Doubtless De Peñalosa would have gone on for years failing to find the necessary ships, had not two noble mariners resolved to sacrifice themselves on the altar of their country. Martin Alonzo Pinzon and Vincente Yanez Pinzon, his brother, were the two marine patriots in question. They offered a ship and crew, and the magistrates, emulating their patriotism, seized two other ships and ordered them to be fitted for service.
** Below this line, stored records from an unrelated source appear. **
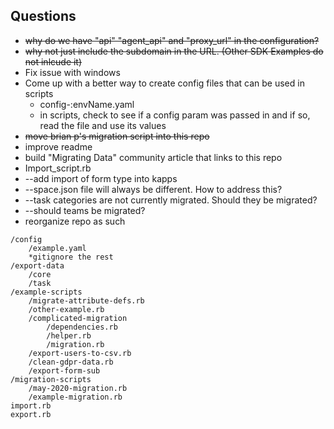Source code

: ## Questions
* ~~why do we have "api" "agent_api" and "proxy_url" in the configuration?~~
* ~~why not just include the subdomain in the URL.  (Other SDK Examples do not inlcude it)~~
* Fix issue with windows
* Come up with a better way to create config files that can be used in scripts
  * config-:envName.yaml
  * in scripts, check to see if a config param was passed in and if so, read the file and use its values
* ~~move brian p's migration script into this repo~~
* improve readme
* build "Migrating Data" community article that links to this repo
* Import_script.rb
* --add import of form type into kapps
* --space.json file will always be different.  How to address this?
* --task categories are not currently migrated. Should they be migrated?
* --should teams be migrated?
* reorganize repo as such
```
/config
    /example.yaml
    *gitignore the rest
/export-data
    /core
    /task
/example-scripts
    /migrate-attribute-defs.rb
    /other-example.rb
    /complicated-migration
        /dependencies.rb
        /helper.rb
        /migration.rb
    /export-users-to-csv.rb
    /clean-gdpr-data.rb
    /export-form-sub
/migration-scripts
    /may-2020-migration.rb
    /example-migration.rb        
import.rb
export.rb
```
These vessels were under one hundred tons’ burthen each, and only one of them, the Santa Maria, was decked over. In model they resembled the boats carved by small inland boys, and their rig would have brought tears to the eyes of a modern sailor—provided, of course, a way of bringing a modern sailor to Palos to inspect them could have been devised. If we can put any faith in woodcuts, the Santa Maria and her consorts were two-masted vessels carrying one or two large square sails on each mast, and remotely resembling dismasted brigs rigged with jury-masts by some passengers from Indiana who had studied rigging and seamanship in Sunday-school books. The pretence that those vessels could ever beat to windward cannot be accepted for a moment. They must have been about as fast and weatherly as a St. Lawrence “pin flat,” and in point of safety and comfort they were even inferior to a Staten Island ferry-boat.